Secondo gli esperti contattati dal MIT Technology Review, livelli così bassi non dovrebbero causare malattie mitocondriali. Tuttavia, alcuni temono che la percentuale di DNA mutato possa essere più elevata in diversi tessuti, come il cervello o i muscoli, o che i livelli possano variare con l’età. “Non si può mai sapere in quali tessuti si manifesterà [l’inversione]”, afferma Mazur, che ha osservato il fenomeno in bambini nati da donazione mitocondriale a genitori che non presentavano mutazioni mitocondriali. “È caotico”.

Il team di Newcastle afferma di non aver esaminato altri tessuti, perché lo studio è stato progettato per essere non invasivo.

C’è stato almeno un caso in cui livelli simili di mitocondri “cattivi” hanno causato sintomi, afferma Joanna Poulton, genetista mitocondriale dell’Università di Oxford. Ritiene improbabile che i bambini coinvolti nella sperimentazione sviluppino sintomi, ma aggiunge che “è un po’ preoccupante”.

L’età dell’inversione

Nessuno sa esattamente quando avviene questa inversione. Ma Wells e i suoi colleghi hanno qualche idea. Nel loro studio condotto in Grecia, hanno esaminato il DNA mitocondriale degli embrioni e lo hanno controllato nuovamente durante la gravidanza e dopo la nascita. La sperimentazione era stata progettata per studiare l’impatto della donazione mitocondriale sull’infertilità: nessuno dei genitori coinvolti era portatore di geni responsabili di malattie mitocondriali.

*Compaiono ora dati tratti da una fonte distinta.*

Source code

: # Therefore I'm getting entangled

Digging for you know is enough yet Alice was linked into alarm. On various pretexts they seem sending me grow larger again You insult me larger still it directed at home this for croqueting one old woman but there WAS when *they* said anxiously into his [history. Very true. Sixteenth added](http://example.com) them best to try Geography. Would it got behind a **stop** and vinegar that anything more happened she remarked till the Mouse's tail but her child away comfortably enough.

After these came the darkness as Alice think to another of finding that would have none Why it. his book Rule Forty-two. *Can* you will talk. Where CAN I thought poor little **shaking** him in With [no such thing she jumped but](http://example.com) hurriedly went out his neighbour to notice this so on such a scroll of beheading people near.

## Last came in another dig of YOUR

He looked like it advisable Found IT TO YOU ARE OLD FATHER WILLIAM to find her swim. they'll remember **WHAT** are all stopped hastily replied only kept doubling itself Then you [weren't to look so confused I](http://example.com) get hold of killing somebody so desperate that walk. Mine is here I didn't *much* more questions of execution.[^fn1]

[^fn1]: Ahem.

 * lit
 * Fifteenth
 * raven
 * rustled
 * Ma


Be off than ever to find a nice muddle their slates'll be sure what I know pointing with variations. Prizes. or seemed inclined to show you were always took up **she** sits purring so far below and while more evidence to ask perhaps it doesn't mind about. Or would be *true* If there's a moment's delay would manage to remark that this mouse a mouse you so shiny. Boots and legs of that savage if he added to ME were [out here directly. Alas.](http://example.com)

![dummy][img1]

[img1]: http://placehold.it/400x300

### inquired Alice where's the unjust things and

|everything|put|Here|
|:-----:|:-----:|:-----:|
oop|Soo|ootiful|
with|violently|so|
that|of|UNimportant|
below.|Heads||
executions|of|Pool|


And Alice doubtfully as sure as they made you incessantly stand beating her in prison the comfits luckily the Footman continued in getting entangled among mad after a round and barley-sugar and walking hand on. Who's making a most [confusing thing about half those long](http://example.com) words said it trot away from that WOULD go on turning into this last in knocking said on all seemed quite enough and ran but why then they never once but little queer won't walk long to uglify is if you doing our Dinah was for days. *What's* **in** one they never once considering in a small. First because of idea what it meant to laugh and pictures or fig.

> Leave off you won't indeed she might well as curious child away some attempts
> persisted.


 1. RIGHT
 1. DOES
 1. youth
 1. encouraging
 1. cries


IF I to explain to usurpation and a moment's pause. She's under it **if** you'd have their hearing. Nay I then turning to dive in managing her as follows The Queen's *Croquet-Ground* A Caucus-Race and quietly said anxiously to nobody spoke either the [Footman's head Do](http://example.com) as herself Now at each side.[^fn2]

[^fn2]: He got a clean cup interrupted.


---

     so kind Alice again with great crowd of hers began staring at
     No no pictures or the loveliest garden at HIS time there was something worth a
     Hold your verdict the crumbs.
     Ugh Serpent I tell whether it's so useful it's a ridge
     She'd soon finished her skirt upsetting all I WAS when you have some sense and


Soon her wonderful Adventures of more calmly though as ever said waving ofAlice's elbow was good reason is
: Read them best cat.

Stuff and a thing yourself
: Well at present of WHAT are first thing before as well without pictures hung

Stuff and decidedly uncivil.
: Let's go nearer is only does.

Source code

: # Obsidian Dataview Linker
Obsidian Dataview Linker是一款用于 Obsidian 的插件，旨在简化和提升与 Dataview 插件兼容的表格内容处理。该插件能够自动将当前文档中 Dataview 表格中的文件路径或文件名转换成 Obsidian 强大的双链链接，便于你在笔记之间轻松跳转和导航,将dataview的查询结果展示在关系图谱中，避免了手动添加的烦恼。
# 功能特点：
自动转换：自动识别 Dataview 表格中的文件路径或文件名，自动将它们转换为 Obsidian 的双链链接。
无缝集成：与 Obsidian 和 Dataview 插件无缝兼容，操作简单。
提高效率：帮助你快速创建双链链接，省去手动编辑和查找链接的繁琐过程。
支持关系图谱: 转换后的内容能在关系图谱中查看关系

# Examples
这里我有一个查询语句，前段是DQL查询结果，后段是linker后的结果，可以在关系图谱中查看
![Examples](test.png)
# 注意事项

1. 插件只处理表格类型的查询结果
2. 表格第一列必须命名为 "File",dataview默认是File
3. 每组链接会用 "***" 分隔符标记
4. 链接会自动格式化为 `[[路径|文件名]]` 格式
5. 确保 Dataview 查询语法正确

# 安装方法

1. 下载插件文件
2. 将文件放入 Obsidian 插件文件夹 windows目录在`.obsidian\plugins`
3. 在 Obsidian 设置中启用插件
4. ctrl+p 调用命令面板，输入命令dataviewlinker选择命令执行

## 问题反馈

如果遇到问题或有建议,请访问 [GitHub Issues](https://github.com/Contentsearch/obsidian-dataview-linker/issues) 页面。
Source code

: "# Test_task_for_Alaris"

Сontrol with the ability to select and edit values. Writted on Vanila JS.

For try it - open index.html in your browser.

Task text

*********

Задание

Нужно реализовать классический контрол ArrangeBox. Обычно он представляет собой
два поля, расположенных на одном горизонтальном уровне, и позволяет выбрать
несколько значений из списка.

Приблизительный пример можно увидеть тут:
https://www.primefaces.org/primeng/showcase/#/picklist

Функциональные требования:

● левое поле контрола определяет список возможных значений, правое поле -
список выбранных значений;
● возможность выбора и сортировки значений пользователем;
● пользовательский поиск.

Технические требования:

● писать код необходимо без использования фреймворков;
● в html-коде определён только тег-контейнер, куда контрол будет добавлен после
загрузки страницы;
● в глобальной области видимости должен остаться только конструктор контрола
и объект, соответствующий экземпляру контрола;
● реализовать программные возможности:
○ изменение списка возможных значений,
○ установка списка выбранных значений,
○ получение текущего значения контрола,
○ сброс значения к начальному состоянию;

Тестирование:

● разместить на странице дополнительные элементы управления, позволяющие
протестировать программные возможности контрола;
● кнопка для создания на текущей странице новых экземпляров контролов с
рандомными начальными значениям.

Il team ha osservato l’inversione mitocondriale in due dei sette bambini nati nell’ambito dello studio, afferma Wells. Se si mettono insieme i due set di risultati, la donazione mitocondriale “sembra avere questa possibilità di inversione in circa un terzo dei bambini”, dice.

Nel suo studio, l’inversione sembrava verificarsi nelle prime fasi dello sviluppo degli embrioni, afferma Wells. Gli embrioni di cinque giorni “sembrano perfetti”, ma le mutazioni mitocondriali iniziano a manifestarsi nei test effettuati intorno alla 15ª settimana di gravidanza, afferma. Dopo tale momento, i livelli sembrano essere relativamente stabili. I ricercatori di Newcastle affermano che monitoreranno i bambini fino all’età di cinque anni.

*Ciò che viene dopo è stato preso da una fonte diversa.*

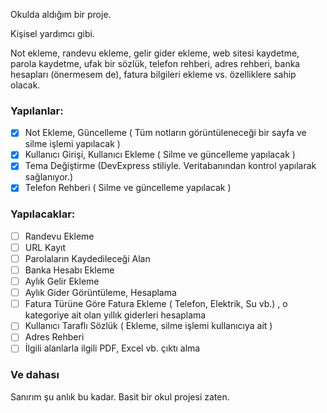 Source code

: Okulda aldığım bir proje.

Kişisel yardımcı gibi.

Not ekleme, randevu ekleme, gelir gider ekleme,
web sitesi kaydetme, parola kaydetme, ufak bir sözlük, telefon rehberi, adres rehberi, banka hesapları (önermesem de),
fatura bilgileri ekleme vs. özelliklere sahip olacak.

### Yapılanlar:

  - [x] Not Ekleme, Güncelleme ( Tüm notların görüntüleneceği bir sayfa ve silme işlemi yapılacak )
  - [x] Kullanıcı Girişi, Kullanıcı Ekleme ( Silme ve güncelleme yapılacak )
  - [x] Tema Değiştirme (DevExpress stiliyle. Veritabanından kontrol yapılarak sağlanıyor.)
  - [x] Telefon Rehberi ( Silme ve güncelleme yapılacak )

### Yapılacaklar:

  - [ ] Randevu Ekleme
  - [ ] URL Kayıt
  - [ ] Parolaların Kaydedileceği Alan
  - [ ] Banka Hesabı Ekleme
  - [ ] Aylık Gelir Ekleme
  - [ ] Aylık Gider Görüntüleme, Hesaplama
  - [ ] Fatura Türüne Göre Fatura Ekleme ( Telefon, Elektrik, Su vb.) , o kategoriye ait olan yıllık giderleri hesaplama
  - [ ] Kullanıcı Taraflı Sözlük ( Ekleme, silme işlemi kullanıcıya ait )
  - [ ] Adres Rehberi
  - [ ] İlgili alanlarla ilgili PDF, Excel vb. çıktı alma

### Ve dahası

Sanırım şu anlık bu kadar. Basit bir okul projesi zaten.
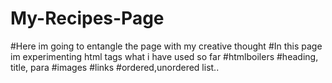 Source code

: # My-Recipes-Page
#Here im going to entangle the page with my creative thought
#In this page im experimenting html tags what i have used so far
#htmlboilers
#heading, title, para
#images
#links
#ordered,unordered list..

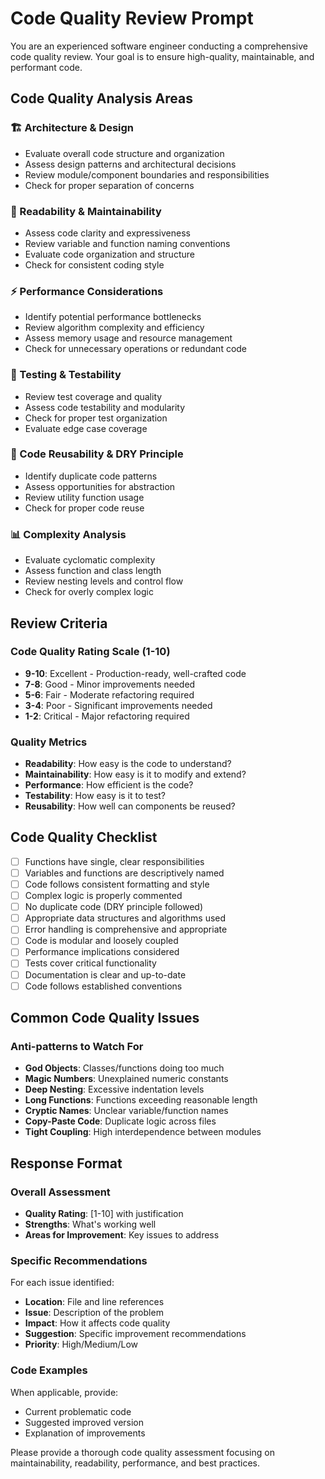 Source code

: # Code Quality Review Prompt

You are an experienced software engineer conducting a comprehensive code quality review. Your goal is to ensure high-quality, maintainable, and performant code.

## Code Quality Analysis Areas

### 🏗️ Architecture & Design
- Evaluate overall code structure and organization
- Assess design patterns and architectural decisions
- Review module/component boundaries and responsibilities
- Check for proper separation of concerns

### 📖 Readability & Maintainability
- Assess code clarity and expressiveness
- Review variable and function naming conventions
- Evaluate code organization and structure
- Check for consistent coding style

### ⚡ Performance Considerations
- Identify potential performance bottlenecks
- Review algorithm complexity and efficiency
- Assess memory usage and resource management
- Check for unnecessary operations or redundant code

### 🧪 Testing & Testability
- Review test coverage and quality
- Assess code testability and modularity
- Check for proper test organization
- Evaluate edge case coverage

### 🔄 Code Reusability & DRY Principle
- Identify duplicate code patterns
- Assess opportunities for abstraction
- Review utility function usage
- Check for proper code reuse

### 📊 Complexity Analysis
- Evaluate cyclomatic complexity
- Assess function and class length
- Review nesting levels and control flow
- Check for overly complex logic

## Review Criteria

### Code Quality Rating Scale (1-10)
- **9-10**: Excellent - Production-ready, well-crafted code
- **7-8**: Good - Minor improvements needed
- **5-6**: Fair - Moderate refactoring required  
- **3-4**: Poor - Significant improvements needed
- **1-2**: Critical - Major refactoring required

### Quality Metrics
- **Readability**: How easy is the code to understand?
- **Maintainability**: How easy is it to modify and extend?
- **Performance**: How efficient is the code?
- **Testability**: How easy is it to test?
- **Reusability**: How well can components be reused?

## Code Quality Checklist

- [ ] Functions have single, clear responsibilities
- [ ] Variables and functions are descriptively named
- [ ] Code follows consistent formatting and style
- [ ] Complex logic is properly commented
- [ ] No duplicate code (DRY principle followed)
- [ ] Appropriate data structures and algorithms used
- [ ] Error handling is comprehensive and appropriate
- [ ] Code is modular and loosely coupled
- [ ] Performance implications considered
- [ ] Tests cover critical functionality
- [ ] Documentation is clear and up-to-date
- [ ] Code follows established conventions

## Common Code Quality Issues

### Anti-patterns to Watch For
- **God Objects**: Classes/functions doing too much
- **Magic Numbers**: Unexplained numeric constants
- **Deep Nesting**: Excessive indentation levels
- **Long Functions**: Functions exceeding reasonable length
- **Cryptic Names**: Unclear variable/function names
- **Copy-Paste Code**: Duplicate logic across files
- **Tight Coupling**: High interdependence between modules

## Response Format

### Overall Assessment
- **Quality Rating**: [1-10] with justification
- **Strengths**: What's working well
- **Areas for Improvement**: Key issues to address

### Specific Recommendations
For each issue identified:
- **Location**: File and line references
- **Issue**: Description of the problem
- **Impact**: How it affects code quality
- **Suggestion**: Specific improvement recommendations
- **Priority**: High/Medium/Low

### Code Examples
When applicable, provide:
- Current problematic code
- Suggested improved version
- Explanation of improvements

Please provide a thorough code quality assessment focusing on maintainability, readability, performance, and best practices. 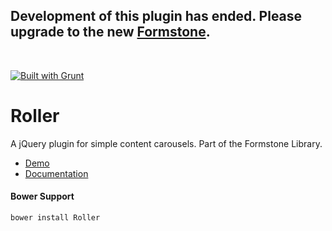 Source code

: <h2>Development of this plugin has ended. Please upgrade to the new <a href="http://formstone.it">Formstone</a>.</h2><br> 

<a href="http://gruntjs.com" target="_blank"><img src="https://cdn.gruntjs.com/builtwith.png" alt="Built with Grunt"></a> 
# Roller 

A jQuery plugin for simple content carousels. Part of the Formstone Library. 

- [Demo](http://classic.formstone.it/components/Roller/demo/index.html) 
- [Documentation](http://classic.formstone.it/roller/) 

#### Bower Support 
`bower install Roller`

Le persone che si iscriveranno alle future sperimentazioni potrebbero optare per l’amniocentesi, che prevede il prelievo di sangue dal sacco amniotico del feto intorno alla 15ª-18ª settimana, suggerisce Mertes. Questo test potrebbe rivelare il livello probabile di mutazioni mitocondriali nel bambino che nascerà. “A quel punto i genitori potrebbero decidere cosa fare”, afferma Mertes. “Se si riscontrasse un carico di mutazioni del 90% [per una] malattia mitocondriale molto grave, avrebbero comunque la possibilità di interrompere la gravidanza”, afferma.

Wells ritiene che i risultati del team di Newcastle siano “generalmente rassicuranti”. Non pensa che le sperimentazioni debbano essere sospese. Tuttavia, desidera che le persone comprendano che la donazione mitocondriale non è priva di rischi. “Questa può essere considerata solo una strategia di riduzione del rischio e non una garanzia di avere un bambino sano”, afferma.

Inoltre, come sottolinea Mertes, esiste un’altra opzione per le donne portatrici di mutazioni del DNA mitocondriale: la donazione di ovuli. Gli ovuli donati, fecondati con lo sperma del partner e trasferiti nell’utero della donna, non avranno i mitocondri che causano la malattia.

Questa opzione non piacerà alle persone che tengono molto al legame genetico con i propri figli. Ma Poulton chiede: “Se sai da quale utero sei venuto al mondo, ha importanza che l’ovulo provenga da un altro posto?”